Vote: Log in to vote

 

Do Your Part

For a long time SummitPost has been experiencing periods where it goes slower than your average website. This is caused by all the great contributions which makes the database run slow. As one of the greatest mountaineering websites of all times I feel as though this is a issue where we can help make a difference. This article was created to help show you some of the things you can do.

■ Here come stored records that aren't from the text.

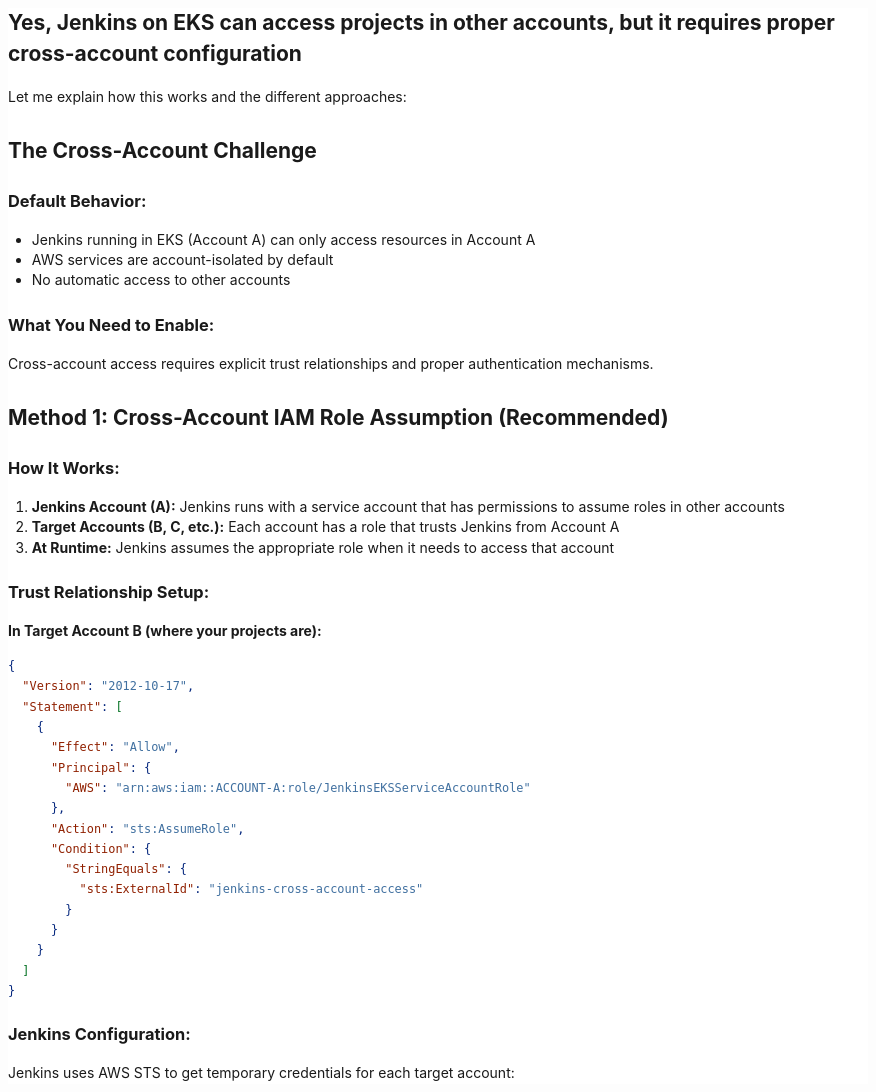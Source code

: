## **Yes, Jenkins on EKS can access projects in other accounts, but it requires proper cross-account configuration**

Let me explain how this works and the different approaches:

## **The Cross-Account Challenge**

### **Default Behavior:**
- Jenkins running in EKS (Account A) can only access resources in Account A
- AWS services are account-isolated by default
- No automatic access to other accounts

### **What You Need to Enable:**
Cross-account access requires explicit trust relationships and proper authentication mechanisms.

## **Method 1: Cross-Account IAM Role Assumption (Recommended)**

### **How It Works:**
1. **Jenkins Account (A):** Jenkins runs with a service account that has permissions to assume roles in other accounts
2. **Target Accounts (B, C, etc.):** Each account has a role that trusts Jenkins from Account A
3. **At Runtime:** Jenkins assumes the appropriate role when it needs to access that account

### **Trust Relationship Setup:**

**In Target Account B (where your projects are):**
```json
{
  "Version": "2012-10-17",
  "Statement": [
    {
      "Effect": "Allow",
      "Principal": {
        "AWS": "arn:aws:iam::ACCOUNT-A:role/JenkinsEKSServiceAccountRole"
      },
      "Action": "sts:AssumeRole",
      "Condition": {
        "StringEquals": {
          "sts:ExternalId": "jenkins-cross-account-access"
        }
      }
    }
  ]
}
```

### **Jenkins Configuration:**
Jenkins uses AWS STS to get temporary credentials for each target account:
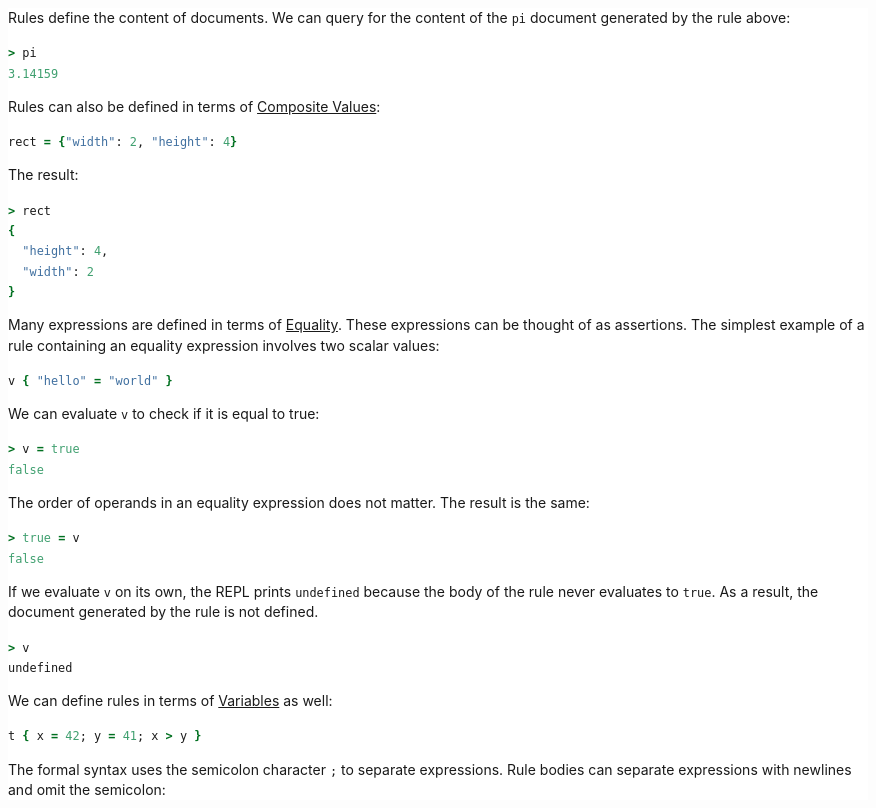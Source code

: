 Rules define the content of documents. We can query for the content of the `pi` document generated by the rule above:

```ruby
> pi
3.14159
```

Rules can also be defined in terms of [Composite Values](#composite-values):

```ruby
rect = {"width": 2, "height": 4}
```

The result:

```ruby
> rect
{
  "height": 4,
  "width": 2
}
```

Many expressions are defined in terms of [Equality](#equality). These expressions can be thought of as assertions. The simplest example of a rule containing an equality expression involves two scalar values:

```ruby
v { "hello" = "world" }
```

We can evaluate `v` to check if it is equal to true:

```ruby
> v = true
false
```

The order of operands in an equality expression does not matter. The result is the same:

```ruby
> true = v
false
```

If we evaluate `v` on its own, the REPL prints `undefined` because the body of the rule never evaluates to `true`. As a result, the document generated by the rule is not defined.

```ruby
> v
undefined
```

We can define rules in terms of [Variables](#variables) as well:

```ruby
t { x = 42; y = 41; x > y }
```

The formal syntax uses the semicolon character `;` to separate expressions. Rule
bodies can separate expressions with newlines and omit the semicolon:
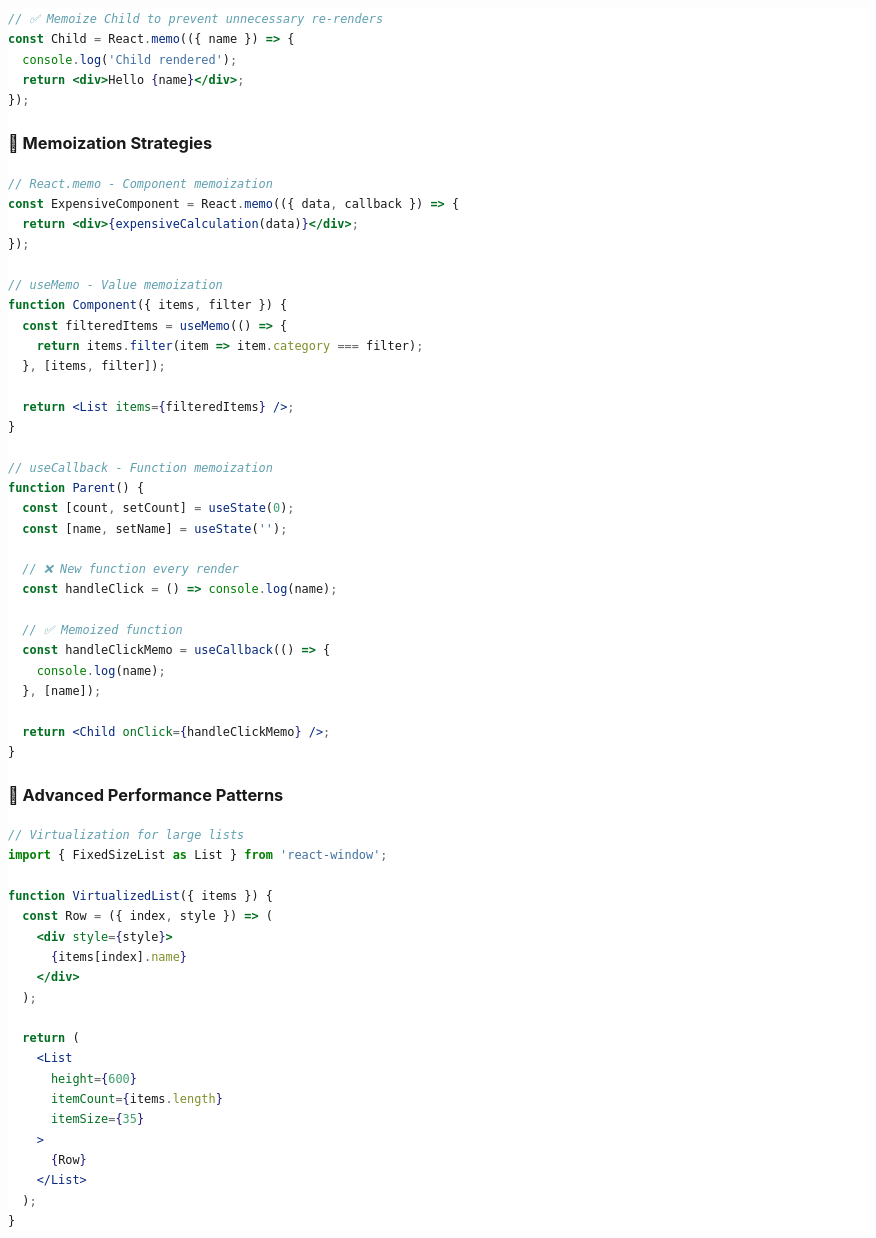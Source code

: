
 ```jsx
// ✅ Memoize Child to prevent unnecessary re-renders
const Child = React.memo(({ name }) => {
  console.log('Child rendered');
  return <div>Hello {name}</div>;
});
```

### 🎯 Memoization Strategies

```jsx
// React.memo - Component memoization
const ExpensiveComponent = React.memo(({ data, callback }) => {
  return <div>{expensiveCalculation(data)}</div>;
});

// useMemo - Value memoization
function Component({ items, filter }) {
  const filteredItems = useMemo(() => {
    return items.filter(item => item.category === filter);
  }, [items, filter]);
  
  return <List items={filteredItems} />;
}

// useCallback - Function memoization
function Parent() {
  const [count, setCount] = useState(0);
  const [name, setName] = useState('');
  
  // ❌ New function every render
  const handleClick = () => console.log(name);
  
  // ✅ Memoized function
  const handleClickMemo = useCallback(() => {
    console.log(name);
  }, [name]);
  
  return <Child onClick={handleClickMemo} />;
}
```

### 🎯 Advanced Performance Patterns

```jsx
// Virtualization for large lists
import { FixedSizeList as List } from 'react-window';

function VirtualizedList({ items }) {
  const Row = ({ index, style }) => (
    <div style={style}>
      {items[index].name}
    </div>
  );
  
  return (
    <List
      height={600}
      itemCount={items.length}
      itemSize={35}
    >
      {Row}
    </List>
  );
}
```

I feel as though SP is coming into a new Era where we as members have to be responsible with how we post and what extras we have on the site that are not necessary. Take a Stand and join the operation.

Private Messages

Many of the active members including myself send lots of Private Messages, over the years this could range from hundreds to thousands. If you never look at them, it's time to remove them. But what about the Private Messages I wanna keep? Simply archive them which will make it easier to find and separate it from the main inbox. When removing private messages you can remove them in bulk by hitting the "select all" link at the bottom of the inbox page. Then hit the delete button (or archive if you want to save them). This may take a while depending on how many private messages you have built up. Even just deleting some of your inbox messages would be doing SP a favor, so don't feel obligated to go crazy with it. But if your willing, be sure to do the same with the Sent Box.

Select All in the Inbox
Select All

Sent Box
Sent Box

Save a PM you Liked
Archive the Private Messages you want to Keep

Page Versions

Page Versions are a huge part of the problem from my understanding. There are over 35,000 pages posted here on SP (not including images) which most of them have back up versions. These are created to help restore information in case of accidental removal of important text or other scenarios. There are 3 back ups per page, so in theory there are 105,000 pages from back ups alone! I'm not saying back ups are a bad thing, but if your the page owner and/or has a trusted admin for your page, then you should remove the back ups. This can be done by going to any of your pages, clicking on the page menu link called "View History". Near the bottom left there is a link that says "All" which will check all the versions, then hit the button called "Delete Selected Versions". This will not harm your page in any way.

Page Version History
Deleting Former Page Versions

Be sure to do this after making all/most of your revisions to that pages or else the back ups will appear again. Keep in mind if you have a lot of editors or a admin of a page you don't fully trust, then keep the back ups for that page. Then proceed to do this with more of your pages to help save space and database load.

Resizing Images

Resizing pictures is another important thing you can do. Unfortunately it does very little for the database, but does save space on the SummitPost server which over time might save a little bit of speed if many people start doing this. To do this use your favorite resizing program, for me I use Picasa 3. I use the export mode to resize the pictures which can be seen on youtube. You can also find online image resizers which may take longer one by one. Resizing your image will also speed up the upload process.

Other Things

There are a few other things we can do to help like deleting irrelevant pictures or ones that are not very informative. Also deleting old forum posts that do not serve helpful to SP. If you can't delete it, ask the elves to delete it.

Deleting a Forum Post
Delete Forum Posts that no longer help the Community

When posting pictures, try to make them count. I take thousands of photographs and often times have a hard time choosing between ones that are similar but are not exactly the same. Some might post both pictures, but I discourage this because not only of space take up, but for the audience who browses though pictures.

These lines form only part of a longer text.